WORK TASK:
From the very first line of the records through the line that contains "different available templates.", repeat everything exactly except the pictures, and add nothing.

☆ ☆ ☆ ☆ ☆

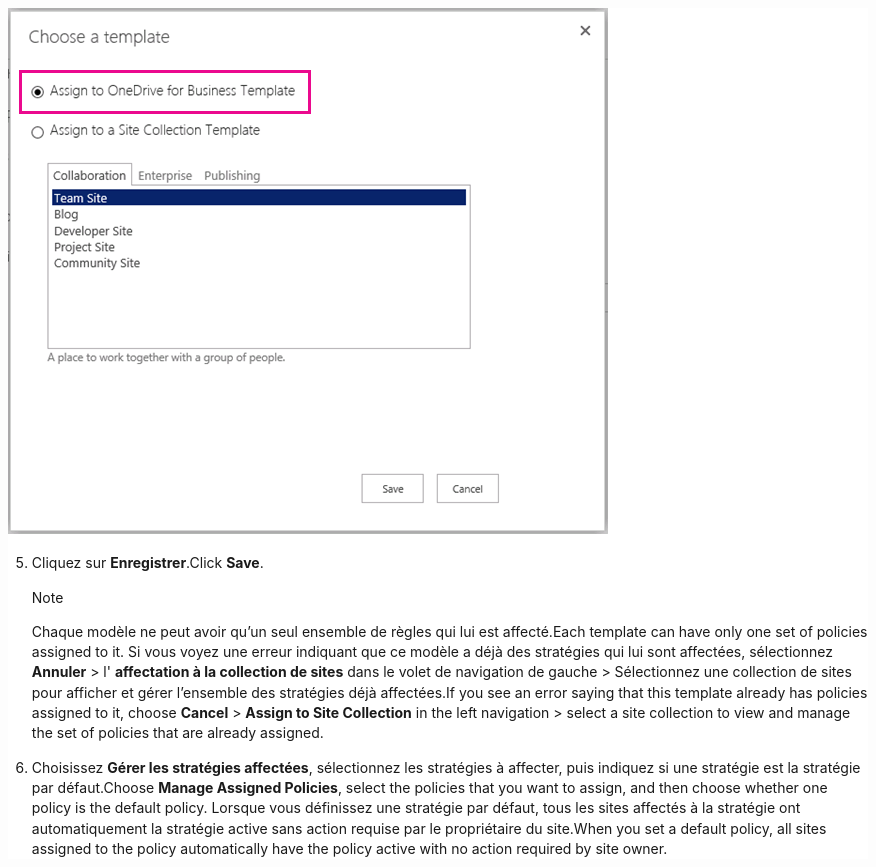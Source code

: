 ![Page Choisir un modèle affichant l’option OneDrive](../media/IP-Choose-a-template.png)
  
5. <span data-ttu-id="70104-206">Cliquez sur **Enregistrer**.</span><span class="sxs-lookup"><span data-stu-id="70104-206">Click **Save**.</span></span>
    
    > [!NOTE]
    > <span data-ttu-id="70104-207">Chaque modèle ne peut avoir qu’un seul ensemble de règles qui lui est affecté.</span><span class="sxs-lookup"><span data-stu-id="70104-207">Each template can have only one set of policies assigned to it.</span></span> <span data-ttu-id="70104-208">Si vous voyez une erreur indiquant que ce modèle a déjà des stratégies qui lui sont affectées, sélectionnez **Annuler** \> l' **affectation à la collection de sites** dans le volet de navigation de gauche \> Sélectionnez une collection de sites pour afficher et gérer l’ensemble des stratégies déjà affectées.</span><span class="sxs-lookup"><span data-stu-id="70104-208">If you see an error saying that this template already has policies assigned to it, choose **Cancel** \> **Assign to Site Collection** in the left navigation \> select a site collection to view and manage the set of policies that are already assigned.</span></span> 
  
6. <span data-ttu-id="70104-209">Choisissez **Gérer les stratégies affectées**, sélectionnez les stratégies à affecter, puis indiquez si une stratégie est la stratégie par défaut.</span><span class="sxs-lookup"><span data-stu-id="70104-209">Choose **Manage Assigned Policies**, select the policies that you want to assign, and then choose whether one policy is the default policy.</span></span> <span data-ttu-id="70104-210">Lorsque vous définissez une stratégie par défaut, tous les sites affectés à la stratégie ont automatiquement la stratégie active sans action requise par le propriétaire du site.</span><span class="sxs-lookup"><span data-stu-id="70104-210">When you set a default policy, all sites assigned to the policy automatically have the policy active with no action required by site owner.</span></span>
    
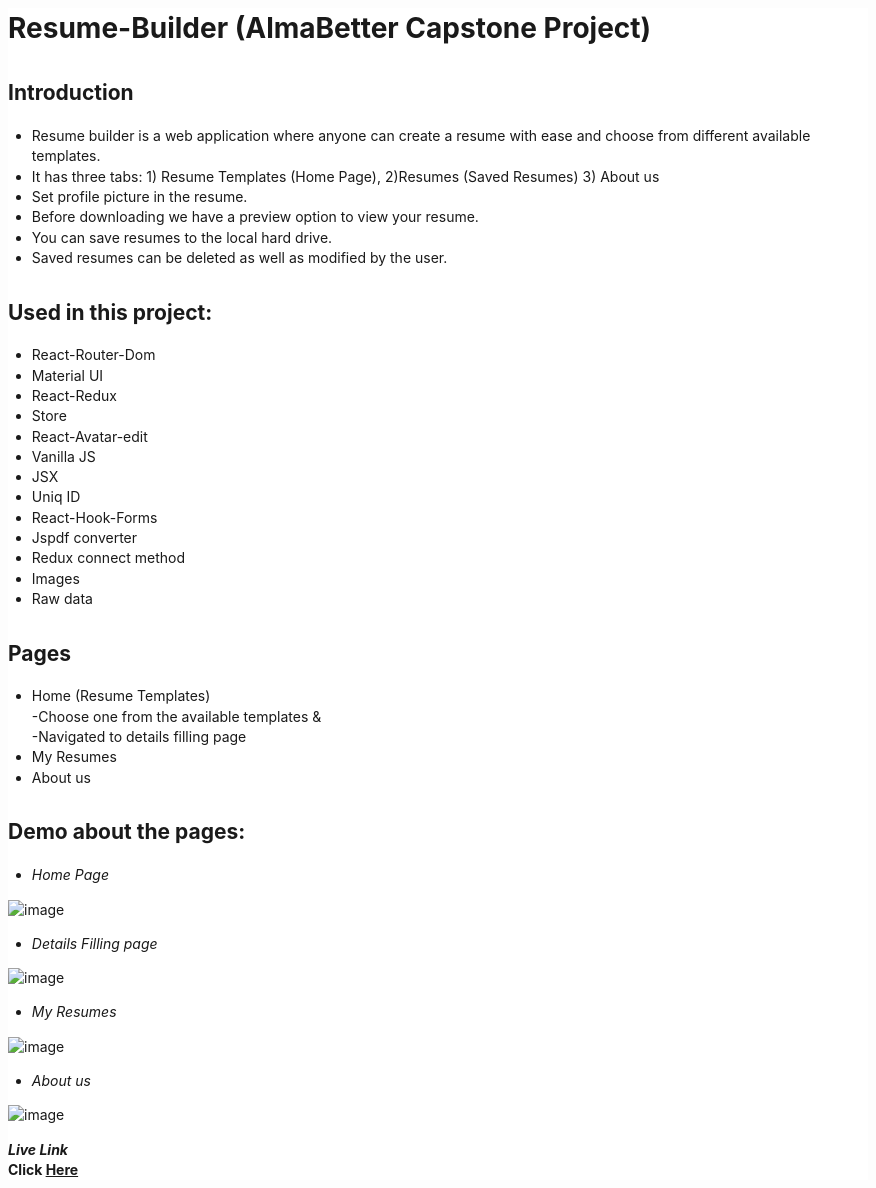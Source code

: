 # Resume-Builder (AlmaBetter Capstone Project)


## Introduction
* Resume builder is a web application where anyone can create a resume with ease and choose from different available templates.
* It has three tabs: 1) Resume Templates (Home Page), 2)Resumes (Saved Resumes) 3) About us 
* Set profile picture in the resume.
* Before downloading we have a preview option to view your resume.
* You can save resumes to the local hard drive.
* Saved resumes can be deleted as well as modified by the user.

## Used in this project:
* React-Router-Dom
* Material UI
* React-Redux
* Store
* React-Avatar-edit
* Vanilla JS
* JSX
* Uniq ID
* React-Hook-Forms
* Jspdf converter
* Redux connect method
* Images
* Raw data

## Pages
* Home (Resume Templates) <br/> -Choose one from the available templates &amp; <br/> -Navigated to details filling page 
* My Resumes
* About us

## Demo about the pages:
-  *Home Page*
<img width="1120" alt="image" src="https://github.com/user-attachments/assets/ded63fe0-07b6-4e0a-90f7-aae16494c683">

- *Details Filling page*
<img width="1117" alt="image" src="https://github.com/user-attachments/assets/388950b4-c436-4a7b-8a89-4072b02b0d74">

- *My Resumes*
<img width="1120" alt="image" src="https://github.com/user-attachments/assets/b8e0445d-63e4-4276-b356-0cfb01480bc6">

- *About us*
<img width="1119" alt="image" src="https://github.com/user-attachments/assets/3a54bf24-b357-44f8-81f4-1c7fd0979715">

*__Live Link__* <br/>
<b>Click [Here](https://aak-resume-builder.netlify.app/)</b>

☆ ☆ ☆ ☆ ☆

WRITTEN REPLY:
Source code

: ![Page Choisir un modèle affichant l’option OneDrive](../media/IP-Choose-a-template.png)
  
5. <span data-ttu-id="70104-206">Cliquez sur **Enregistrer**.</span><span class="sxs-lookup"><span data-stu-id="70104-206">Click **Save**.</span></span>
    
    > [!NOTE]
    > <span data-ttu-id="70104-207">Chaque modèle ne peut avoir qu’un seul ensemble de règles qui lui est affecté.</span><span class="sxs-lookup"><span data-stu-id="70104-207">Each template can have only one set of policies assigned to it.</span></span> <span data-ttu-id="70104-208">Si vous voyez une erreur indiquant que ce modèle a déjà des stratégies qui lui sont affectées, sélectionnez **Annuler** \> l' **affectation à la collection de sites** dans le volet de navigation de gauche \> Sélectionnez une collection de sites pour afficher et gérer l’ensemble des stratégies déjà affectées.</span><span class="sxs-lookup"><span data-stu-id="70104-208">If you see an error saying that this template already has policies assigned to it, choose **Cancel** \> **Assign to Site Collection** in the left navigation \> select a site collection to view and manage the set of policies that are already assigned.</span></span> 
  
6. <span data-ttu-id="70104-209">Choisissez **Gérer les stratégies affectées**, sélectionnez les stratégies à affecter, puis indiquez si une stratégie est la stratégie par défaut.</span><span class="sxs-lookup"><span data-stu-id="70104-209">Choose **Manage Assigned Policies**, select the policies that you want to assign, and then choose whether one policy is the default policy.</span></span> <span data-ttu-id="70104-210">Lorsque vous définissez une stratégie par défaut, tous les sites affectés à la stratégie ont automatiquement la stratégie active sans action requise par le propriétaire du site.</span><span class="sxs-lookup"><span data-stu-id="70104-210">When you set a default policy, all sites assigned to the policy automatically have the policy active with no action required by site owner.</span></span>
    
Source code

: # Resume-Builder (AlmaBetter Capstone Project)


## Introduction
* Resume builder is a web application where anyone can create a resume with ease and choose from different available templates.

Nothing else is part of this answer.